YOUR TASK: For every record below, write out an exact copy.

(Beginning of DATASET ENTRIES)

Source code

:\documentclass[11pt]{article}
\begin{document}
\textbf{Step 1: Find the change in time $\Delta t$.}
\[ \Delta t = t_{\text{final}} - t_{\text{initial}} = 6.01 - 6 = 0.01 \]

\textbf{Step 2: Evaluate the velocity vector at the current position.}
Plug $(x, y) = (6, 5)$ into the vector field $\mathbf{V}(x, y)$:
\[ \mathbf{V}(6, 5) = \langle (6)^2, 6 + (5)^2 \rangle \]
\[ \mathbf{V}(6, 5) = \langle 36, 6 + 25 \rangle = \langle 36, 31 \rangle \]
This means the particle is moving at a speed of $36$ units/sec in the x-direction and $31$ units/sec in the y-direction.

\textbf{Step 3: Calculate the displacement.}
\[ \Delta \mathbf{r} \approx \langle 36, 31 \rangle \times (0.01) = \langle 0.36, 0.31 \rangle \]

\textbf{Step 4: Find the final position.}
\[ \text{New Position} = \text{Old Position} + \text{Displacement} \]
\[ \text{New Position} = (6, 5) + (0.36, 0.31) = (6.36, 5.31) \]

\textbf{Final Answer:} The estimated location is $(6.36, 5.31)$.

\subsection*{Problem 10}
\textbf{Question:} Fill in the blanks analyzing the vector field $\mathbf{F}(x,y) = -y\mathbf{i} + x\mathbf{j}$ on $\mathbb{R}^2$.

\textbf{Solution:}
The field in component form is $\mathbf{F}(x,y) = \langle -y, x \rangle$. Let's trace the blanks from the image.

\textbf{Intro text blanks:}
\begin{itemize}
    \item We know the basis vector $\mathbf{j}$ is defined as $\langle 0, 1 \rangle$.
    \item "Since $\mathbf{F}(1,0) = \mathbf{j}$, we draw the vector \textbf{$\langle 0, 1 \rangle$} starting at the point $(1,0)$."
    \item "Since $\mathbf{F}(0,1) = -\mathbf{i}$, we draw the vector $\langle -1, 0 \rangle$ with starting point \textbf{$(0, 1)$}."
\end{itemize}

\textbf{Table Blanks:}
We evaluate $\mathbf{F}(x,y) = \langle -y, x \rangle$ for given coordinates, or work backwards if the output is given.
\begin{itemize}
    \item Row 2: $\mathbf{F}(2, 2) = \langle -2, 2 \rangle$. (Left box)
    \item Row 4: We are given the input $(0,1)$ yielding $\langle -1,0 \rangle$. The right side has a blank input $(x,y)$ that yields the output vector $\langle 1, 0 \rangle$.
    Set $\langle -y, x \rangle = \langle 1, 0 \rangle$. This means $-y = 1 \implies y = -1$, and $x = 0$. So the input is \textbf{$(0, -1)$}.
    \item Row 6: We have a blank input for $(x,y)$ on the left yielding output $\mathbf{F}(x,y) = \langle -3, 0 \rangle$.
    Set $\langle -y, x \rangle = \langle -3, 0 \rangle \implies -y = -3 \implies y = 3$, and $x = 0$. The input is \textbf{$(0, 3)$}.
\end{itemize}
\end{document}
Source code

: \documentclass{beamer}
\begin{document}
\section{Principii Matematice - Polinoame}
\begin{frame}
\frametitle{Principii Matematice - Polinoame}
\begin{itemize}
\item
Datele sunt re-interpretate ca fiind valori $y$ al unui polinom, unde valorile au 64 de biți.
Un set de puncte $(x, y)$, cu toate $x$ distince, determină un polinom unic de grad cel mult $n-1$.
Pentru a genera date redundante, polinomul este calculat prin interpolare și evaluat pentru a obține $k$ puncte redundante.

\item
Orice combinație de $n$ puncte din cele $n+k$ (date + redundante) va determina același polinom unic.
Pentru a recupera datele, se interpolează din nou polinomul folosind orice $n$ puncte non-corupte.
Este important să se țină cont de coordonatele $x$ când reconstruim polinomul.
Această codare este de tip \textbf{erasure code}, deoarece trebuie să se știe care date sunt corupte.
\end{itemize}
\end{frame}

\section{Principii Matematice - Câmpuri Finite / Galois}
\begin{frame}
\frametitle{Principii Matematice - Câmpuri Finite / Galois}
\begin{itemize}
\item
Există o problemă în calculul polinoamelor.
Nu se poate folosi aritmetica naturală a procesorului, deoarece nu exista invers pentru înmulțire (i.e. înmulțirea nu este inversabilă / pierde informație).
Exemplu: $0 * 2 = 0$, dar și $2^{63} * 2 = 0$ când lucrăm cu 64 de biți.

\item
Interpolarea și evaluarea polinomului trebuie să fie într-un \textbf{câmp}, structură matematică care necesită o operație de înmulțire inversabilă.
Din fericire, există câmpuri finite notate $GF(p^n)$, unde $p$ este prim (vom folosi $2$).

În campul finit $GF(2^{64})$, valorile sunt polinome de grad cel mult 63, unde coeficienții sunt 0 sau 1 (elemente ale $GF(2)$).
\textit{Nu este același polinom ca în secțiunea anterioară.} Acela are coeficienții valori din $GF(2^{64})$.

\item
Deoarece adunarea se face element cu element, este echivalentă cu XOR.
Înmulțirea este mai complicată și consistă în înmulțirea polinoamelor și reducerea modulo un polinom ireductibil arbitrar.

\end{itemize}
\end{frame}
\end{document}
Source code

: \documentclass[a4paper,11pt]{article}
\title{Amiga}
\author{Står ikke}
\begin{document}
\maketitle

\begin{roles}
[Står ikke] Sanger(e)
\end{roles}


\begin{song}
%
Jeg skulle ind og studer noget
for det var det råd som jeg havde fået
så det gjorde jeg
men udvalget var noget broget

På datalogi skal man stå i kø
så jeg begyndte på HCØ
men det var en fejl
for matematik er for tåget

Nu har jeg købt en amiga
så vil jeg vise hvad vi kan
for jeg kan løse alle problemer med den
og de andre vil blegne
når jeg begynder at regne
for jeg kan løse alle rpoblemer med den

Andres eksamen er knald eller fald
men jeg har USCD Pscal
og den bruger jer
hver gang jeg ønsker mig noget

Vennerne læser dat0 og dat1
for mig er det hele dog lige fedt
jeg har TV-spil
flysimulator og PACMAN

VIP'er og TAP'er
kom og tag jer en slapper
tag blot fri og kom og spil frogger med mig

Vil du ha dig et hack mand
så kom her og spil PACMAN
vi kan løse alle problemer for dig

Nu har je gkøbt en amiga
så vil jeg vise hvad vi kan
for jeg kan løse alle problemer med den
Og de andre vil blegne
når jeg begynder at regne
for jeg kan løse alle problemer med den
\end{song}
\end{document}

(End of DATASET ENTRIES)

ANSWER AREA:
Source code

:\documentclass[11pt]{article}
\begin{document}
\textbf{Step 1: Find the change in time $\Delta t$.}
\[ \Delta t = t_{\text{final}} - t_{\text{initial}} = 6.01 - 6 = 0.01 \]

\textbf{Step 2: Evaluate the velocity vector at the current position.}
Plug $(x, y) = (6, 5)$ into the vector field $\mathbf{V}(x, y)$:
\[ \mathbf{V}(6, 5) = \langle (6)^2, 6 + (5)^2 \rangle \]
\[ \mathbf{V}(6, 5) = \langle 36, 6 + 25 \rangle = \langle 36, 31 \rangle \]
This means the particle is moving at a speed of $36$ units/sec in the x-direction and $31$ units/sec in the y-direction.

\textbf{Step 3: Calculate the displacement.}
\[ \Delta \mathbf{r} \approx \langle 36, 31 \rangle \times (0.01) = \langle 0.36, 0.31 \rangle \]

\textbf{Step 4: Find the final position.}
\[ \text{New Position} = \text{Old Position} + \text{Displacement} \]
\[ \text{New Position} = (6, 5) + (0.36, 0.31) = (6.36, 5.31) \]

\textbf{Final Answer:} The estimated location is $(6.36, 5.31)$.

\subsection*{Problem 10}
\textbf{Question:} Fill in the blanks analyzing the vector field $\mathbf{F}(x,y) = -y\mathbf{i} + x\mathbf{j}$ on $\mathbb{R}^2$.

\textbf{Solution:}
The field in component form is $\mathbf{F}(x,y) = \langle -y, x \rangle$. Let's trace the blanks from the image.

\textbf{Intro text blanks:}
\begin{itemize}
    \item We know the basis vector $\mathbf{j}$ is defined as $\langle 0, 1 \rangle$.
    \item "Since $\mathbf{F}(1,0) = \mathbf{j}$, we draw the vector \textbf{$\langle 0, 1 \rangle$} starting at the point $(1,0)$."
    \item "Since $\mathbf{F}(0,1) = -\mathbf{i}$, we draw the vector $\langle -1, 0 \rangle$ with starting point \textbf{$(0, 1)$}."
\end{itemize}

\textbf{Table Blanks:}
We evaluate $\mathbf{F}(x,y) = \langle -y, x \rangle$ for given coordinates, or work backwards if the output is given.
\begin{itemize}
    \item Row 2: $\mathbf{F}(2, 2) = \langle -2, 2 \rangle$. (Left box)
    \item Row 4: We are given the input $(0,1)$ yielding $\langle -1,0 \rangle$. The right side has a blank input $(x,y)$ that yields the output vector $\langle 1, 0 \rangle$.
    Set $\langle -y, x \rangle = \langle 1, 0 \rangle$. This means $-y = 1 \implies y = -1$, and $x = 0$. So the input is \textbf{$(0, -1)$}.
    \item Row 6: We have a blank input for $(x,y)$ on the left yielding output $\mathbf{F}(x,y) = \langle -3, 0 \rangle$.
    Set $\langle -y, x \rangle = \langle -3, 0 \rangle \implies -y = -3 \implies y = 3$, and $x = 0$. The input is \textbf{$(0, 3)$}.
\end{itemize}
\end{document}
Source code

: \documentclass{beamer}
\begin{document}
\section{Principii Matematice - Polinoame}
\begin{frame}
\frametitle{Principii Matematice - Polinoame}
\begin{itemize}
\item
Datele sunt re-interpretate ca fiind valori $y$ al unui polinom, unde valorile au 64 de biți.
Un set de puncte $(x, y)$, cu toate $x$ distince, determină un polinom unic de grad cel mult $n-1$.
Pentru a genera date redundante, polinomul este calculat prin interpolare și evaluat pentru a obține $k$ puncte redundante.

\item
Orice combinație de $n$ puncte din cele $n+k$ (date + redundante) va determina același polinom unic.
Pentru a recupera datele, se interpolează din nou polinomul folosind orice $n$ puncte non-corupte.
Este important să se țină cont de coordonatele $x$ când reconstruim polinomul.
Această codare este de tip \textbf{erasure code}, deoarece trebuie să se știe care date sunt corupte.
\end{itemize}
\end{frame}

\section{Principii Matematice - Câmpuri Finite / Galois}
\begin{frame}
\frametitle{Principii Matematice - Câmpuri Finite / Galois}
\begin{itemize}
\item
Există o problemă în calculul polinoamelor.
Nu se poate folosi aritmetica naturală a procesorului, deoarece nu exista invers pentru înmulțire (i.e. înmulțirea nu este inversabilă / pierde informație).
Exemplu: $0 * 2 = 0$, dar și $2^{63} * 2 = 0$ când lucrăm cu 64 de biți.

\item
Interpolarea și evaluarea polinomului trebuie să fie într-un \textbf{câmp}, structură matematică care necesită o operație de înmulțire inversabilă.
Din fericire, există câmpuri finite notate $GF(p^n)$, unde $p$ este prim (vom folosi $2$).

În campul finit $GF(2^{64})$, valorile sunt polinome de grad cel mult 63, unde coeficienții sunt 0 sau 1 (elemente ale $GF(2)$).
\textit{Nu este același polinom ca în secțiunea anterioară.} Acela are coeficienții valori din $GF(2^{64})$.

\item
Deoarece adunarea se face element cu element, este echivalentă cu XOR.
Înmulțirea este mai complicată și consistă în înmulțirea polinoamelor și reducerea modulo un polinom ireductibil arbitrar.

\end{itemize}
\end{frame}
\end{document}
Source code

: \documentclass[a4paper,11pt]{article}
\title{Amiga}
\author{Står ikke}
\begin{document}
\maketitle

\begin{roles}
[Står ikke] Sanger(e)
\end{roles}


\begin{song}
%
Jeg skulle ind og studer noget
for det var det råd som jeg havde fået
så det gjorde jeg
men udvalget var noget broget

På datalogi skal man stå i kø
så jeg begyndte på HCØ
men det var en fejl
for matematik er for tåget

Nu har jeg købt en amiga
så vil jeg vise hvad vi kan
for jeg kan løse alle problemer med den
og de andre vil blegne
når jeg begynder at regne
for jeg kan løse alle rpoblemer med den

Andres eksamen er knald eller fald
men jeg har USCD Pscal
og den bruger jer
hver gang jeg ønsker mig noget

Vennerne læser dat0 og dat1
for mig er det hele dog lige fedt
jeg har TV-spil
flysimulator og PACMAN

VIP'er og TAP'er
kom og tag jer en slapper
tag blot fri og kom og spil frogger med mig

Vil du ha dig et hack mand
så kom her og spil PACMAN
vi kan løse alle problemer for dig

Nu har je gkøbt en amiga
så vil jeg vise hvad vi kan
for jeg kan løse alle problemer med den
Og de andre vil blegne
når jeg begynder at regne
for jeg kan løse alle problemer med den
\end{song}
\end{document}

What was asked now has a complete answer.